Bunun gereği yapıldı mı? Hayır. Bu arada Saraçhane’den öteye geçilmeyeceği tahmin ediliyor, biliniyorsa Saraçhane’de elbette barışçıl ama yaratıcı bir gösteri yapılamaz mıydı? Esas soru. Çağırdığın kitle son kişiye kadar alandan ayrılmadan, konuşmanı yapıp gitmek doğru bir hareket midir? Özel’in Saraçhane’de ortaya çıkardığı duruşla ilgili görüşüne başvurduğum bir kıdemli siyasetçi, sosyal demokrat önemli bir siyasetçinin bir cümlesini hatırlattı: Zayıf tükürük sakal ıslatır…

Bu arada…Özel’in yanında beraber yürüyen Ekrem İmamoğlu için Saraçhane önemli bir yerdir. Orada haksızlıklar duvara çarpmıştır. Ama dün itibariyle Anayasal bir hakkın, barışçıl gösteri-yürüyüş hakkının duvara çarptığı yer haline de gelmiştir. İmamoğlu da dün verdiği fotoğrafla her zamanki çizgisinin dışında bir görüntü vermiştir.

Bitirirken…

Özgür Özel, dün iktidarın çizdiği çizginin içinde kaldı. Bugünkü görüşme öncesi moral üstünlük hem de 31 Mart yenilgisine rağmen Erdoğan’a geçti. Kutuplaşmayı ortadan kaldırmak, partilerin-liderlerin görüşmesi, normale, huzurlu günlere dönüş elbette son derece saygın istekler. Ama yaşanan tablo; liderlerle konuşurken, muhatap alınması-kazanılan çok sayıda belediyeyle hizmet edilerek ikna edilmesi gereken kitlenin, esas muhatabın halk olduğunu hatırlattı. Özgür Özel, AKP Genel Merkezi’nde Erdoğan ile konuşurken konu Anayasa’ya geldiğinde “konuşmak için memlekette bir demokratik zemin olmadığını, önce bunun kurulması gerektiğini de” söyleyecektir. CHP’nin parlamenter sisteme dönüş konusunda ısrarlı olması Türkiye’nin geleceği açısından önemlidir. Yazıda son söz saygın Anayasa Hukukçusu Serap Yazıcı Özbudun’un Yeni Arayış’ta yaptığı bir analizden.

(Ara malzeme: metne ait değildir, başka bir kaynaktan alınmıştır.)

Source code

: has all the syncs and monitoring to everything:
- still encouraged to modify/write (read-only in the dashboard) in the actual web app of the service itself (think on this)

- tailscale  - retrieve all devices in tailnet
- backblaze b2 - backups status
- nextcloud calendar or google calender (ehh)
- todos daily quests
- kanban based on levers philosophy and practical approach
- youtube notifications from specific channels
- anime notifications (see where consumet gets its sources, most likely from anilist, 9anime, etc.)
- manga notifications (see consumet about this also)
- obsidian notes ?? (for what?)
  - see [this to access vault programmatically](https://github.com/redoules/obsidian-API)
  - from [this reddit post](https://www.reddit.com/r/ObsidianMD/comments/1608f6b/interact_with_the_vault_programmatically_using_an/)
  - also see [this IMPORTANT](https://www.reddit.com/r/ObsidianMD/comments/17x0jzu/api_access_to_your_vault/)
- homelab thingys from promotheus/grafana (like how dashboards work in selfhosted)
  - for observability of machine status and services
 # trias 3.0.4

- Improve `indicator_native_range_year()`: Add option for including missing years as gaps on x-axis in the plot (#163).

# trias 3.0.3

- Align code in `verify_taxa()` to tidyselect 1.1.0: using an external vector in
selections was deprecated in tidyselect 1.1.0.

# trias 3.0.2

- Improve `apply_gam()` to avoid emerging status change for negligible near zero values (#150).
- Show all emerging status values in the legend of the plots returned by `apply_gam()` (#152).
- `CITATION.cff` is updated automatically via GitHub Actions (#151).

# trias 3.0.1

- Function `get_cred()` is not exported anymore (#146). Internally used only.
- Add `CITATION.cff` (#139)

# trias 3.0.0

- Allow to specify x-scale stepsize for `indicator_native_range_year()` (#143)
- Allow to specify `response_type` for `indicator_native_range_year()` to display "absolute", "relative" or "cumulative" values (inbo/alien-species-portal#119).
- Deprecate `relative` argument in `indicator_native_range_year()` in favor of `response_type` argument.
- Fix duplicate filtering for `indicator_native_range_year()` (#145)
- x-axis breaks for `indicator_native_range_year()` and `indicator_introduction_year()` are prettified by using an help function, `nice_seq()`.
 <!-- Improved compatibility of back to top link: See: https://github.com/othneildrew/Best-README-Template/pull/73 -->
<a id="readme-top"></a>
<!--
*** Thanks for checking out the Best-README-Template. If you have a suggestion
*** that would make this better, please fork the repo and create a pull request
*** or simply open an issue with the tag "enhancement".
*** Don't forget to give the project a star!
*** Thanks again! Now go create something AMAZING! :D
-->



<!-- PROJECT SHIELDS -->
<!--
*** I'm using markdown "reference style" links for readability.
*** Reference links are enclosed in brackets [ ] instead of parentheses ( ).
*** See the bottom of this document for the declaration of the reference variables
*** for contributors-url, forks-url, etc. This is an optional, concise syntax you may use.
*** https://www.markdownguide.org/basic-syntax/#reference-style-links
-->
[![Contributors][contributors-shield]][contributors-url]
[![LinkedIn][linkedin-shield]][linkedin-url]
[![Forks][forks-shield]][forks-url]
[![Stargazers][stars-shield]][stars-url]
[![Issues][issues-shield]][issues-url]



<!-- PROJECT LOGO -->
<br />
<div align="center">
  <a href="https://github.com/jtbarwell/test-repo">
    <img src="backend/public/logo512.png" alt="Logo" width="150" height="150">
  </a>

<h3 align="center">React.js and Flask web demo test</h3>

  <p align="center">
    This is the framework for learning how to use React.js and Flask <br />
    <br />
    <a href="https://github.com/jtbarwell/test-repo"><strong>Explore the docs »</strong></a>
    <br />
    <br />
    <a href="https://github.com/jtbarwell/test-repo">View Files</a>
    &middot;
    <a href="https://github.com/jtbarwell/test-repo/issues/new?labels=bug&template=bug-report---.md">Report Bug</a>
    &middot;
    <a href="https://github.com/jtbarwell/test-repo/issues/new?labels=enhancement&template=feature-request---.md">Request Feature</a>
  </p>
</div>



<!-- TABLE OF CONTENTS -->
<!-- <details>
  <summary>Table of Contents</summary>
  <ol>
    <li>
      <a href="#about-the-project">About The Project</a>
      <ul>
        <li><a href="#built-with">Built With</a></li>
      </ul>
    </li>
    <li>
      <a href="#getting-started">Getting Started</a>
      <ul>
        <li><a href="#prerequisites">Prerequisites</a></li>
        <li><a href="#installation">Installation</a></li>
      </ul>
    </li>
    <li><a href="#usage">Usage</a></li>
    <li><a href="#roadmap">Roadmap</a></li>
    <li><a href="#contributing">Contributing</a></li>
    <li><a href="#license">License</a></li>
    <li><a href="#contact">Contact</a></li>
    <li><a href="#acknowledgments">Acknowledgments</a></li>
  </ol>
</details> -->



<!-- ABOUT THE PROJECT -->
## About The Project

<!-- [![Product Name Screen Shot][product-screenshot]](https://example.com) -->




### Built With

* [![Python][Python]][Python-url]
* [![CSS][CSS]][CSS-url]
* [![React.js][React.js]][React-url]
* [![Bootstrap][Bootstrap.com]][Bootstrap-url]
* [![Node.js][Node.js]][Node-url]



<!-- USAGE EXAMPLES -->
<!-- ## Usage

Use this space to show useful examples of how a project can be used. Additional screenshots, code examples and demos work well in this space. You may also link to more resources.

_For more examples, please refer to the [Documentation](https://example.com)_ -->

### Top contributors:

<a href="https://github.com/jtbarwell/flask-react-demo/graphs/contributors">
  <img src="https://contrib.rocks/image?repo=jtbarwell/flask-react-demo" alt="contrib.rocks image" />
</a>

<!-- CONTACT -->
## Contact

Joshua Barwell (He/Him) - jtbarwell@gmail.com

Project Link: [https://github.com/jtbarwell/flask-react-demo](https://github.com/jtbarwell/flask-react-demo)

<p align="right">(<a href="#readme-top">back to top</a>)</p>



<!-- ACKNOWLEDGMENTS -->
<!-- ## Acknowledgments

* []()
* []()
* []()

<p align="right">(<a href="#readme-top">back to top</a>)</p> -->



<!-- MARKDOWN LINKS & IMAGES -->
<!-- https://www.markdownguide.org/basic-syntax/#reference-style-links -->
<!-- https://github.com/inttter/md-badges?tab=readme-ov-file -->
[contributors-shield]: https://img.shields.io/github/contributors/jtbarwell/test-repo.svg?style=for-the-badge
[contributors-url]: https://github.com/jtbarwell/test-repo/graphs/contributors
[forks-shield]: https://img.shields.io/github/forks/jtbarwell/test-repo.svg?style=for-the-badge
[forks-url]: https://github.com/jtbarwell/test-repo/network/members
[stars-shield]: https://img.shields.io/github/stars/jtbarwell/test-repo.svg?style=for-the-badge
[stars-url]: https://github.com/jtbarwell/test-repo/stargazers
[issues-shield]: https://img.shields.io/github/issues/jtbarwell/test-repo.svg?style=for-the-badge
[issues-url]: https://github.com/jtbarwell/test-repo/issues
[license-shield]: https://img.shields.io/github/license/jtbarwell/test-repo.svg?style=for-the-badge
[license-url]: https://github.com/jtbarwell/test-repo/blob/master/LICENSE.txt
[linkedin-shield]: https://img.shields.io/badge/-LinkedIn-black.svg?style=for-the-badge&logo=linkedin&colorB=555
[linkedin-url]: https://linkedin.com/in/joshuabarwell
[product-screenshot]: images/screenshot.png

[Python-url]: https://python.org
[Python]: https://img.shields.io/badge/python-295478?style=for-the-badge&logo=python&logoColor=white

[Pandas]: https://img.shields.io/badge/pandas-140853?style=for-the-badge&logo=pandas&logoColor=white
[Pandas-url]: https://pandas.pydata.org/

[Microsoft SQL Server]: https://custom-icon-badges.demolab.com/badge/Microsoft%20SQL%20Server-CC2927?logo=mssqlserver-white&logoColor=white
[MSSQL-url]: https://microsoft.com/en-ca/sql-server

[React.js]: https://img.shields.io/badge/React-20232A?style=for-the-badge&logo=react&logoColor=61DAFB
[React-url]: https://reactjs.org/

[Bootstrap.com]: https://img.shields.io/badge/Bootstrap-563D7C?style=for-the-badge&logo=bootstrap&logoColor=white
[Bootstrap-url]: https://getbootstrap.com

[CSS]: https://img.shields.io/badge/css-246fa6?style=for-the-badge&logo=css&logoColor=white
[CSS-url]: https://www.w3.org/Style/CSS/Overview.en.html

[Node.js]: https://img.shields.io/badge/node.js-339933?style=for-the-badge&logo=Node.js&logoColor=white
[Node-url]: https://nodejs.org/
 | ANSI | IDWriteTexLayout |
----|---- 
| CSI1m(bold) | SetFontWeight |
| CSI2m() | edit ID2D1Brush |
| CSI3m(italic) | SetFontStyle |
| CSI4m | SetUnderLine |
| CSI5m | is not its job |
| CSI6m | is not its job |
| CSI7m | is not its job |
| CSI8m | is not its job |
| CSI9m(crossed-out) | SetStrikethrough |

“Bugün yürürlükteki Cumhurbaşkanlığı Hükümet Sistemini yaratan 21 Ocak 2017 tarihli 6771 sayılı Anayasa Değişikliği Kanunu, olağanüstü halin ifade ve katılma hürriyetlerini kısıtladığı bir ortamda TBMM’ye ve halkoyuna sunulmuştur. 16 Nisan 2017’de yapılan halkoylamasında mevzuata aykırı olarak mühürsüz oy pusulaları geçerli kabul edilmiştir. Bu ise Anayasa değişikliğinin meşruiyetine gölge düşürmüştür. Dolayısıyla bu noktada üzerinde durulması gereken en önemli soru, Türkiye’nin bugün içinde olduğu koşullarda ifade hürriyetiyle bu hürriyetten türeyen bilim ve sanat, toplantı ve gösteri yürüyüşü ve basın hürriyeti gibi hürriyetlerin alanının ne olduğu, vatandaşların karar alma sürecine katılma kanallarının ne ölçüde mevcut olduğu meselesidir. Maalesef Türkiye, bu anayasal hürriyetler yönünden MGK yönetiminin yarattığı koşullardan daha iyi bir noktada değildir. Çünkü Cumhurbaşkanlığı Hükümet Sistemi, olağanüstü hâl yönetiminin yarattığı anayasasızlaştırma ve otoriterleşmeyi kurumsallaştırmıştır.”

Yazıcı’nın sorguladığı “vatandaşın karara katılım kanallarının tamamen kapalı olduğunu” biliyoruz. Bakalım bugün ne olacak, kanallar lider konuşmalarının dışında halkın, kitlelerin katılımına da açılacak mı?